Quizá sólo los seductores sean lo bastante sinceros como para alardear de su conducta. En este punto preciso la humanidad es menos exigente (le reprocho a Mozart que su Don Giovanni no cometa crímenes realmente inconfesables). Dicho sea de paso, mi último comentario tiene un valor puramente histórico, porque —como seguramente sabréis— las organizaciones feministas francesas han reclamado que el verbo «seducir» sea eliminado del diccionario de la Academia.
¿Habéis visto alguna vez a un poeta que reconozca que le gustan las becas suculentas y las críticas laudatorias y admita ser la criatura más vanidosa del mundo, hasta el punto de que no puede vivir una semana sin encomios ni cumplidos? Oh, no. El poeta os dirá que canta la belleza y el dolor. Y si es listo, todavía añadirá que lucha por la justicia y defiende la causa de los pobres y los oprimidos.
De modo que la realidad es «mala», mientras que el bien mora en la retórica. Porque llamamos retórica a todo lo que sale por la boca, sea la de un rey o la de un disidente, la de un monje, un poeta, un periodista o un soldado, ya que los generales tampoco tienen la costumbre de exclamar: «¡Matad!», sino que declaman estrofas sobre el honor.
La encontraréis por doquier. Sobre todo en vuestros despachos. Tropezaréis con ella en las columnas de los periódicos y en las páginas de los libros.
Imaginad un ser parecido al hombre que tenga un brazo musculoso y, en lugar del otro, un ala blanca y sedosa. He aquí nuestro mundo. Cuando le toca actuar, golpea sin miramientos, pero cuando se dispone a pronunciar un discurso, utiliza una sintaxis historiada y miente de maravilla. Habría que cambiar la definición de Aristóteles: el hombre es un animal con pluma que miente. Esa ala blanca y sedosa se llama retórica.

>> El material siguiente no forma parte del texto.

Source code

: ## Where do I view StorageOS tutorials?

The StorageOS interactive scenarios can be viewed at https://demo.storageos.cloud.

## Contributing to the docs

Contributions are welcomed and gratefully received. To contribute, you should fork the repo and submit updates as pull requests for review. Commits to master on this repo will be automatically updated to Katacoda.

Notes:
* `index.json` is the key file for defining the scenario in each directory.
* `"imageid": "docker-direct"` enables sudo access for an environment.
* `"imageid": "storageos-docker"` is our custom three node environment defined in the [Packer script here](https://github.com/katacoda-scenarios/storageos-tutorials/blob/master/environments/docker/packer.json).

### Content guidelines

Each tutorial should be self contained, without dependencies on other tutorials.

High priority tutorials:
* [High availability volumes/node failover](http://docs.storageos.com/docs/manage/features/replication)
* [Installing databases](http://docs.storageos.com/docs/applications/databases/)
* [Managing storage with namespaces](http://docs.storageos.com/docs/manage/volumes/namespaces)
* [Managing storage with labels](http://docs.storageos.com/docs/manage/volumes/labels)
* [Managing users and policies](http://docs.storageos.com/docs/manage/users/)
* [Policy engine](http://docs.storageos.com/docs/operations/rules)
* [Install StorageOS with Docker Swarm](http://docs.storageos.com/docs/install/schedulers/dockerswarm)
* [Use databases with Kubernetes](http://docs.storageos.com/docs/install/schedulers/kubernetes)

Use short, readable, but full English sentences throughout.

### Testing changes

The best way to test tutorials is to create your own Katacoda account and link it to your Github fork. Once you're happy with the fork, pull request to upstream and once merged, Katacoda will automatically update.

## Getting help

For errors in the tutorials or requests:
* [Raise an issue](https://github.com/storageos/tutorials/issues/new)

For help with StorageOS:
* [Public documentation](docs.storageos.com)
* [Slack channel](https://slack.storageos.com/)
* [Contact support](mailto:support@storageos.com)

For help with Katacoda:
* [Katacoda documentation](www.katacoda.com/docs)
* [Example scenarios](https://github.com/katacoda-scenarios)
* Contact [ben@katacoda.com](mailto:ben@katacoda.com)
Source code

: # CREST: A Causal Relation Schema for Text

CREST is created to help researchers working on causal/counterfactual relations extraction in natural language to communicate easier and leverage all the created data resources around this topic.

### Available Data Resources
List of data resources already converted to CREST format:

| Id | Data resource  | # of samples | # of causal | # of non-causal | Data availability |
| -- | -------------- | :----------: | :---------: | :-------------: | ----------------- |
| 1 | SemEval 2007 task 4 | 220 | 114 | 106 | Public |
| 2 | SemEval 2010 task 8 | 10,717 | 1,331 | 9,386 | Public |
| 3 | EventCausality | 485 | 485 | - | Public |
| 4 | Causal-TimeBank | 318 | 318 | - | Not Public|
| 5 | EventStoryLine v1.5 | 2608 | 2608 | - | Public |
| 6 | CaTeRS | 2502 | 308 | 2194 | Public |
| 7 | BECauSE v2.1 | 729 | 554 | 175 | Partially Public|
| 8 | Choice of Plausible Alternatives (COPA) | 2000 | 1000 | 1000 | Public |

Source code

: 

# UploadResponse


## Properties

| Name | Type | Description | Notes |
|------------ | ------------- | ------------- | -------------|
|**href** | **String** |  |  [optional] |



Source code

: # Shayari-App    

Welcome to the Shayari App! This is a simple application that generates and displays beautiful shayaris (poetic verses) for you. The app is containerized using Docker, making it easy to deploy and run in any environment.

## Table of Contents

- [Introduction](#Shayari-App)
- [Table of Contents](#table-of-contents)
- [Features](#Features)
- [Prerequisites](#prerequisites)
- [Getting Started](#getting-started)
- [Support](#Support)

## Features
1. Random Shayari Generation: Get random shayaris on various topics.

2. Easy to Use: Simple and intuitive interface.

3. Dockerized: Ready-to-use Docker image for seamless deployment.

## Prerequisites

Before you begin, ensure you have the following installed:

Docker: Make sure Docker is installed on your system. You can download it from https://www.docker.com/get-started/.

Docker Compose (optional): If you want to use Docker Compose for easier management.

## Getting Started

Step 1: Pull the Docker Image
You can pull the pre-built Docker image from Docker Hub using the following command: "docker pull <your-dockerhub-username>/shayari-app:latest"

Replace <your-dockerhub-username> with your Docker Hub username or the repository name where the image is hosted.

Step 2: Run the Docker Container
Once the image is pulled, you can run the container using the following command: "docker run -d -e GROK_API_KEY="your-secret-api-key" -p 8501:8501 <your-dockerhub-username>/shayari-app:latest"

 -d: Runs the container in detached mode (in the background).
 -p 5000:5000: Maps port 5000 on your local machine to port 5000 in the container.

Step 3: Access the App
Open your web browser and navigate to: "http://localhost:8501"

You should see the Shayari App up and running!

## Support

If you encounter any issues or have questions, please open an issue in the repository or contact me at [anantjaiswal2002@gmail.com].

Como ya he dicho antes, la utiliza todo el mundo, pero los que más, los políticos y los hombres de letras. Y puesto que suelen ser los hombres de letras los que escriben los discursos de los políticos… La diferencia que los separa no es tan grande como creen los escritores y, por regla general, no estriba en el grado de mendacidad, sino en su extensión y en la manera de aplicarla. El primer ministro de un país que conquista un país vecino más débil subrayará las ventajas civilizadoras que la anexión va a proporcionar a la víctima del ataque. En cambio, un poeta que, pongamos por caso, canta la belleza de una puesta de sol en el mismo momento en que doce mil personas sufren, actúa a una escala proporcionalmente más pequeña.
Incluso un sabio tan perspicaz como Schopenhauer —¡ojo!: no es necesario que os queméis las pestañas leyendo sus textos, porque superan vuestra inteligencia; basta con que yo me estropee la vista en la biblioteca—, incluso, repito, un filósofo tan perspicaz como Schopenhauer, el mismo que desenmascaró y describió los ardides de la fuerza con un ingenio prodigioso, se acobardó en un momento dado y se puso a cantar las glorias ¿de qué? —nunca lo adivinaríais—, de la música, de la poesía y, en general, del arte, es decir, de la retórica.